The drawing is folded and set on the tray, which is warm from the sun. I carry the tray with the lemon-scented glasses into the coolness of the house, the airiness of the kitchen. Then I open my app. There are only two significant places left to explore: I’ve left them to last because they are the ones that give me the most concern. They are the worst of Carnhallow’s challenges.
The first is the basement and the cellars.

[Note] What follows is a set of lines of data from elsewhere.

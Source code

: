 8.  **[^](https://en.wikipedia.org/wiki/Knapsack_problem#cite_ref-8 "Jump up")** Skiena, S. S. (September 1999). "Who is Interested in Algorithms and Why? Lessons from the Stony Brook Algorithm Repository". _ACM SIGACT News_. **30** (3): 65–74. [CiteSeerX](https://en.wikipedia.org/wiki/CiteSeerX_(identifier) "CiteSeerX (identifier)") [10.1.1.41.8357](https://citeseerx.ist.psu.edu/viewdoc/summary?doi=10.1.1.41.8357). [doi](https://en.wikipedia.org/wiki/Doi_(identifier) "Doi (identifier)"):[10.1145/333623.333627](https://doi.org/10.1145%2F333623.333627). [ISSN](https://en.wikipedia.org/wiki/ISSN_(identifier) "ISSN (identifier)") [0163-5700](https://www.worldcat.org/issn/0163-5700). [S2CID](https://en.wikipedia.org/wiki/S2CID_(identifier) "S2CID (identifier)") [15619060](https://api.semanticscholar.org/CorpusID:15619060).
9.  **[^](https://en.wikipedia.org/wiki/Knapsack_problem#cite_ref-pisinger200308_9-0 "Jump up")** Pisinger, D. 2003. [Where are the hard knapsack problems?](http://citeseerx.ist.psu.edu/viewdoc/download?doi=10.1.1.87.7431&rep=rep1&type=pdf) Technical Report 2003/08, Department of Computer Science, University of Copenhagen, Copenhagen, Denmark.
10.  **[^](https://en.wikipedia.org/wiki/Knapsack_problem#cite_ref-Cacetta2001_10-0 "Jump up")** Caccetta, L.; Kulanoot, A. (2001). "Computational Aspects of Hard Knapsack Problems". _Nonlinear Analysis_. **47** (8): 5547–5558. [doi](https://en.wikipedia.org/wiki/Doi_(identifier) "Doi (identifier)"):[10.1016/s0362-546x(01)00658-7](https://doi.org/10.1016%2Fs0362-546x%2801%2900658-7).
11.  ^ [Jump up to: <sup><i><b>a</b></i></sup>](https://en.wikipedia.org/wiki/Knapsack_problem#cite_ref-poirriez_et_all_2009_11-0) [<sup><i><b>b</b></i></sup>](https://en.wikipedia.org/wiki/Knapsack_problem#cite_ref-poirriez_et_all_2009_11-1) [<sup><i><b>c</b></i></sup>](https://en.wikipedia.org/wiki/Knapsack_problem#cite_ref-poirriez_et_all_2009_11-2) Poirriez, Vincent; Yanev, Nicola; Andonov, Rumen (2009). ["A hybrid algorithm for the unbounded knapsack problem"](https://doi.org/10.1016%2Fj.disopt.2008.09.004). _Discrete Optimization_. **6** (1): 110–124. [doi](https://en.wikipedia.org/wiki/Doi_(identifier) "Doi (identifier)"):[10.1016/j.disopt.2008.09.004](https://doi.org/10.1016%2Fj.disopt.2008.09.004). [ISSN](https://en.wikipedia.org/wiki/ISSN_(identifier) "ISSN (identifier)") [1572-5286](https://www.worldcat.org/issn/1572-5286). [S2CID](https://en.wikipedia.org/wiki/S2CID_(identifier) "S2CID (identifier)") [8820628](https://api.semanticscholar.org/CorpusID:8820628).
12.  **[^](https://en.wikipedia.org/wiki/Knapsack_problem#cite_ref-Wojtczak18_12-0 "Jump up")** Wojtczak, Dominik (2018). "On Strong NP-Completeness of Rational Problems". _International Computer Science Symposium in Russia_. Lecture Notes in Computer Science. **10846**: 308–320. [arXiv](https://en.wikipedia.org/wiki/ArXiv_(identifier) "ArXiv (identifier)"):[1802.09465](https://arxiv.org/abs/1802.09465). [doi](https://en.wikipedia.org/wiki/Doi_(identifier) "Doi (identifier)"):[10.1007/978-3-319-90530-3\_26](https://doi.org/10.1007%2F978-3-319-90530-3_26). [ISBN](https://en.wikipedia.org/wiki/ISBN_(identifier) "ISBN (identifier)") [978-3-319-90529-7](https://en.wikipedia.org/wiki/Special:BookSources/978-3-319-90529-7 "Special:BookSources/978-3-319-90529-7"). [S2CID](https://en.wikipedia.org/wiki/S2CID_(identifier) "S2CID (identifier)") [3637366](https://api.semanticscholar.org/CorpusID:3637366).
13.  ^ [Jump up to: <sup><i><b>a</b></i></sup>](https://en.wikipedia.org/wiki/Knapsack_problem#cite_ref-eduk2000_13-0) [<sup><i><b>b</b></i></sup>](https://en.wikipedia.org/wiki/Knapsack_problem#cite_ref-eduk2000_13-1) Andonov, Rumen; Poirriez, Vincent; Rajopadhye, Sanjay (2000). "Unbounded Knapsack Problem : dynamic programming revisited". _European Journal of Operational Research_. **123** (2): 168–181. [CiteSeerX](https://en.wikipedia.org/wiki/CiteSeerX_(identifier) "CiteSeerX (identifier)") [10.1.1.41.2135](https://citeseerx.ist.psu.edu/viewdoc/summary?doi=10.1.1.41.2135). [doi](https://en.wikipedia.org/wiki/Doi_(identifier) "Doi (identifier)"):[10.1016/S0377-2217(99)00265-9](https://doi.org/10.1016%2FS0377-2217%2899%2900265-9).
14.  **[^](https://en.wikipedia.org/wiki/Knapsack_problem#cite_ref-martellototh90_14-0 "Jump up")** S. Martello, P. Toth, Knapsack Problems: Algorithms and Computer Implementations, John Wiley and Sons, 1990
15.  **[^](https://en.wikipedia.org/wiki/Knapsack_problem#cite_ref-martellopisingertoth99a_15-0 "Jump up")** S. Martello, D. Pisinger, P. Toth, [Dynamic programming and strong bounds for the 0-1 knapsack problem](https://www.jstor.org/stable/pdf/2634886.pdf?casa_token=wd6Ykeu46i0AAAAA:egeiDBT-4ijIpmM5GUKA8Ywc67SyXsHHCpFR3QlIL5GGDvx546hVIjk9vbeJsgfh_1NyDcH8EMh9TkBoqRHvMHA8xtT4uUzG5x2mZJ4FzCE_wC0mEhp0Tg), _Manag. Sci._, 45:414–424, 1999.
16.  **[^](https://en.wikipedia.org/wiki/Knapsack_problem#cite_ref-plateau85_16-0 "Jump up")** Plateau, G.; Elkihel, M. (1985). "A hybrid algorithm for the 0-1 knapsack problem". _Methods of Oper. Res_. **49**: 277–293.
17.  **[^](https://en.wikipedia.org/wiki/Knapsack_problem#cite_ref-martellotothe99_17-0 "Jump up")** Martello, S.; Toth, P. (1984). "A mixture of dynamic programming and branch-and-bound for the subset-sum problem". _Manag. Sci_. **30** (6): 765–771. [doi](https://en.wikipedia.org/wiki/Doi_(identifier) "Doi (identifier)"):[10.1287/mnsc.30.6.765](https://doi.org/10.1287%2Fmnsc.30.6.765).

David showed me this bewildering labyrinth the day we arrived, and I have not revisited. Because the basement is a depressing place: a network of dismal corridors, grimed with dust, where rusted bells dangle below coiled springs, never to be heard again.
There are many stairs down to the basement. I take the first set, outside the kitchen. Flicking on unreliable lights at the top of the steps, I pick my way down the creaking wooden stairs, and look around.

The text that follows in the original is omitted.